BEGIN Data shown

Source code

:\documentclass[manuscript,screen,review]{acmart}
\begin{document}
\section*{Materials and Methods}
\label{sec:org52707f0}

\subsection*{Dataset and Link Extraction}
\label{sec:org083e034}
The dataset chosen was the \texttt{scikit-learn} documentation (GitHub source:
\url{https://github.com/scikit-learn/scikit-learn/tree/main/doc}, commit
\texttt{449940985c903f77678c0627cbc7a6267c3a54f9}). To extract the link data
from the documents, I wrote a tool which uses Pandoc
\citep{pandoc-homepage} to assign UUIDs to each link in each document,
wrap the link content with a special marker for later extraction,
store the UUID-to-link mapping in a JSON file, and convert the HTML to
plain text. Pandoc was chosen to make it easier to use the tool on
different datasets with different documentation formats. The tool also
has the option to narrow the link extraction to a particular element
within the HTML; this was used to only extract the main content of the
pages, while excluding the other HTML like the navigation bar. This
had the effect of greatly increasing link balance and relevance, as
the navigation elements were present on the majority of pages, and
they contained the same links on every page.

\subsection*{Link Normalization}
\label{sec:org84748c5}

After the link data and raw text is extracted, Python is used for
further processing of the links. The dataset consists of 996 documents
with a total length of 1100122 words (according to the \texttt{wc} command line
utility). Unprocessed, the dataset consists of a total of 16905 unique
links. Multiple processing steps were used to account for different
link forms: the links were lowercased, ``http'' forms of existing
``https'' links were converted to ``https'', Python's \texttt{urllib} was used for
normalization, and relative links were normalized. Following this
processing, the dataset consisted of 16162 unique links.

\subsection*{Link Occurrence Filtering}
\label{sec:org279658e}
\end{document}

END Data shown

> _Exercise description_
If a line in the material above contains the word "learn", copy it.

> _Solution for this task_
The dataset chosen was the \texttt{scikit-learn} documentation (GitHub source:
\url{https://github.com/scikit-learn/scikit-learn/tree/main/doc}, commit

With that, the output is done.